Is Kevin’s father really mentally ill, or could he also be a prophet/shaman, and how might that be passed on to Kevin?
“Most primitive tribes believe shamanism, and even prophecy, is a hereditary condition. Moses wasn’t just a prophet, so was his brother Aaron. Jesus has this prophetic nature, but according to his followers, so did his brother James. Mohammad was a prophetic figure, but the first Muslims truly believed that that prophecy existed in his family line. So his nephew Ali, and his grandsons Hasan and Husayn, also carried this prophetic ability. Shamanism is passed from father to son in almost every religious tradition. The fascinating thing about mental illness is that it’s also hereditary.”
How can Patty — who is dead — be affecting Kevin in the real world?

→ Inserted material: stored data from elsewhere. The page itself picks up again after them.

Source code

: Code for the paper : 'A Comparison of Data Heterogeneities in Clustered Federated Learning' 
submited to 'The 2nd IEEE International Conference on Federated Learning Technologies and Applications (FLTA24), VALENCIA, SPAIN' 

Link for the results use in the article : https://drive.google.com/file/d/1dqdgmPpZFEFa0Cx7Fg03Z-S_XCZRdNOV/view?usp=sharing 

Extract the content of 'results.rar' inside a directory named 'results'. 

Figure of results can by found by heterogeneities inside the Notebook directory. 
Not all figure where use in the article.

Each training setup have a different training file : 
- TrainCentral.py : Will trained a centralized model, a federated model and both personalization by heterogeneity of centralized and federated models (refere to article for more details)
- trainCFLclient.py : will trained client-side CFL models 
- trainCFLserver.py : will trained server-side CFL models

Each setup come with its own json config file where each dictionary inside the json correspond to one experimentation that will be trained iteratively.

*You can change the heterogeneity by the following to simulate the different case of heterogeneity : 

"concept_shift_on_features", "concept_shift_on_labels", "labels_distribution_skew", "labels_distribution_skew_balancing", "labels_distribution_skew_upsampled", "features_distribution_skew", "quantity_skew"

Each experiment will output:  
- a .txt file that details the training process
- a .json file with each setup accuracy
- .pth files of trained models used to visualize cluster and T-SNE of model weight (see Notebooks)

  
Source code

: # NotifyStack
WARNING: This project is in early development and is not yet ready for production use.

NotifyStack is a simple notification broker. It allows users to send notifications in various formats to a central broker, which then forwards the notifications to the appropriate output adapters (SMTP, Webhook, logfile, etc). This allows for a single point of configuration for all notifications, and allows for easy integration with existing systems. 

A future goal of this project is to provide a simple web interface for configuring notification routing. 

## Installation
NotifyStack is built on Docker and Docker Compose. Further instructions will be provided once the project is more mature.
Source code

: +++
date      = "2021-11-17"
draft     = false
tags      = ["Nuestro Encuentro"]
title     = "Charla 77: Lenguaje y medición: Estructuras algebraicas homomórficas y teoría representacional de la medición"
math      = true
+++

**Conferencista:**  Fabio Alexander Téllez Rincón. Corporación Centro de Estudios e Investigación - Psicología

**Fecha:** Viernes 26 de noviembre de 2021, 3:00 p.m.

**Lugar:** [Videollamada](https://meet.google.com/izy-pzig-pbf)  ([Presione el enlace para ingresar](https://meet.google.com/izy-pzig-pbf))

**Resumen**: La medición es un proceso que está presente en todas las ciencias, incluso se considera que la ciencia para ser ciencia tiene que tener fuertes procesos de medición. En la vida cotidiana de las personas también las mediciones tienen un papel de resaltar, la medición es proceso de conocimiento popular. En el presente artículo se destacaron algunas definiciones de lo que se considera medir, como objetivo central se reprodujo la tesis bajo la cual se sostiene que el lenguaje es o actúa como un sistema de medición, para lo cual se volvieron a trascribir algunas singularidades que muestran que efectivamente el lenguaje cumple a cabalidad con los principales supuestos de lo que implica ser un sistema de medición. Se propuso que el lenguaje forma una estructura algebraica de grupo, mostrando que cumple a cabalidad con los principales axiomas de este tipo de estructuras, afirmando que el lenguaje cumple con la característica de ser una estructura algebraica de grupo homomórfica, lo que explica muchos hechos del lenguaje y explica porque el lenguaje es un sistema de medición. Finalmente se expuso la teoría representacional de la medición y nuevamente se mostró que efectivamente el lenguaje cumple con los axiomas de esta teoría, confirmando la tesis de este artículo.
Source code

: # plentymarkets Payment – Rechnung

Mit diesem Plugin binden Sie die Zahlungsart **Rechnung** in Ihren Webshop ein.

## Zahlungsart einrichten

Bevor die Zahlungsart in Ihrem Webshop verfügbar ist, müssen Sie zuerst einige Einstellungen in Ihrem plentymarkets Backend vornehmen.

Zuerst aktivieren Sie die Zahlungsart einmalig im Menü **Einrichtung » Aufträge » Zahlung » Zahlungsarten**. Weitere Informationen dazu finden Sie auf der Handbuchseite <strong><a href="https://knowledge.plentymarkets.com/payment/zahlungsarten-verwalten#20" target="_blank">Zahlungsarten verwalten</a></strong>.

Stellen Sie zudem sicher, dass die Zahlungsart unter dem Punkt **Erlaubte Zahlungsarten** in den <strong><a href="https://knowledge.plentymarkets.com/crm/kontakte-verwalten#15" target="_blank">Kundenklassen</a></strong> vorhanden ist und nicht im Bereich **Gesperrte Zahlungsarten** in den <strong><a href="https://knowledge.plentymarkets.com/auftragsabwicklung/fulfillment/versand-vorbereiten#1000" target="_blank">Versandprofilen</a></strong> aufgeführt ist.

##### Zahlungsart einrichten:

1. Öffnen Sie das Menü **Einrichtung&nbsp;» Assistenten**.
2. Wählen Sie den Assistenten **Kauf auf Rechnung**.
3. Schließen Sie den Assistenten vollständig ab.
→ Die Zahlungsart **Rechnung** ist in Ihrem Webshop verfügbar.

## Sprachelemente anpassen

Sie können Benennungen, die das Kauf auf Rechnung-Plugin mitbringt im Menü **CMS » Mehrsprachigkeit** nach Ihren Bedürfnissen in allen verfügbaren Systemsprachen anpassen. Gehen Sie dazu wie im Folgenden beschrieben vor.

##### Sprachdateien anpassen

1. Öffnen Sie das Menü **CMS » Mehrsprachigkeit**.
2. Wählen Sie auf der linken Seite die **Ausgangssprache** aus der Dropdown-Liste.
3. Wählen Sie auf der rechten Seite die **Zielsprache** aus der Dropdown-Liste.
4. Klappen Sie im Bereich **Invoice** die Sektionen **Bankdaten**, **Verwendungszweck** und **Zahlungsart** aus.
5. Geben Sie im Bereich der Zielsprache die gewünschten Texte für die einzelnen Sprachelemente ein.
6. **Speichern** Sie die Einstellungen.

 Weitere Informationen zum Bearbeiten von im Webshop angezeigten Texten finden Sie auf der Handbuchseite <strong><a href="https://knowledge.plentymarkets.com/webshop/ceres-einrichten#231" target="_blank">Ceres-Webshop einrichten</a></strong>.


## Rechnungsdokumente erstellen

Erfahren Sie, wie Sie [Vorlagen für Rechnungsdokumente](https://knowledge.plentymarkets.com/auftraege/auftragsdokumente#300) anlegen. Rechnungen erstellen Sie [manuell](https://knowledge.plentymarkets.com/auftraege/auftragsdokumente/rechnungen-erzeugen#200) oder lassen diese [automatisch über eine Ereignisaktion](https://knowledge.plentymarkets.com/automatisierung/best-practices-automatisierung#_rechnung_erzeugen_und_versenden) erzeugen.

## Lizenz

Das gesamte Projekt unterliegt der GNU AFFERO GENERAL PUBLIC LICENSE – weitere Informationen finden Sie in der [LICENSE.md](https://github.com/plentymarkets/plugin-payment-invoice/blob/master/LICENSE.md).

“It’s clear Patti is trying to communicate something. But what that is, and whether she’s on his side or not, is impossible to tell. She seems to feel like she is. Of course, Kevin does not feel that way. People who believe this is all in his head would say Patti [couldn’t] strike him like that. But that’s not true. People who have psychotic breaks not only have real interactions with their imaginary friends, those imaginary friends regularly attack and beat them, and enter into their space just the way a real person would.”
What really happened to Kevin in that final “Matter of Geography” scene; is he awake or asleep?
“Clearly, whatever is happening to him is happening in his dream state. I guess maybe there was this hope that it wouldn’t happen in Miracle. It’s not unusual for people who have prophetic or shamanistic experiences to run away from [them]. When the prophet Mohammed suddenly started hearing voices from God telling him to recite the Koran, he went to the edge of the cliff and tried to kill himself because he thought he was going crazy. Of course, what’s great about stories about great prophets, shamans, and heroes is that there is no escaping. Once you’re called, that’s it, man. You can run and hide, but in the end Mohammed still has to recite the Koran; Jesus still has to be the savior of humanity. There’s no avoiding it.”
Clearly Aslan views everything through his particular lens, but being a show consultant doesn’t necessarily mean his assumptions are correct. That said, I’m leaning much more toward this series coming from — and ending up in — a spiritual place than a psychiatric hospital. I don’t believe Kevin is having a mental breakdown, and the shaman slant makes a lot of sense to me. I also think that despite the Lost backlash, The Leftovers could end similarly to that series in that the people purportedly left behind are lost souls, who haven’t yet figured out they’re dead. To me, it just feels like classic Lindelof exploration, as well as a more interesting road for us all to wander.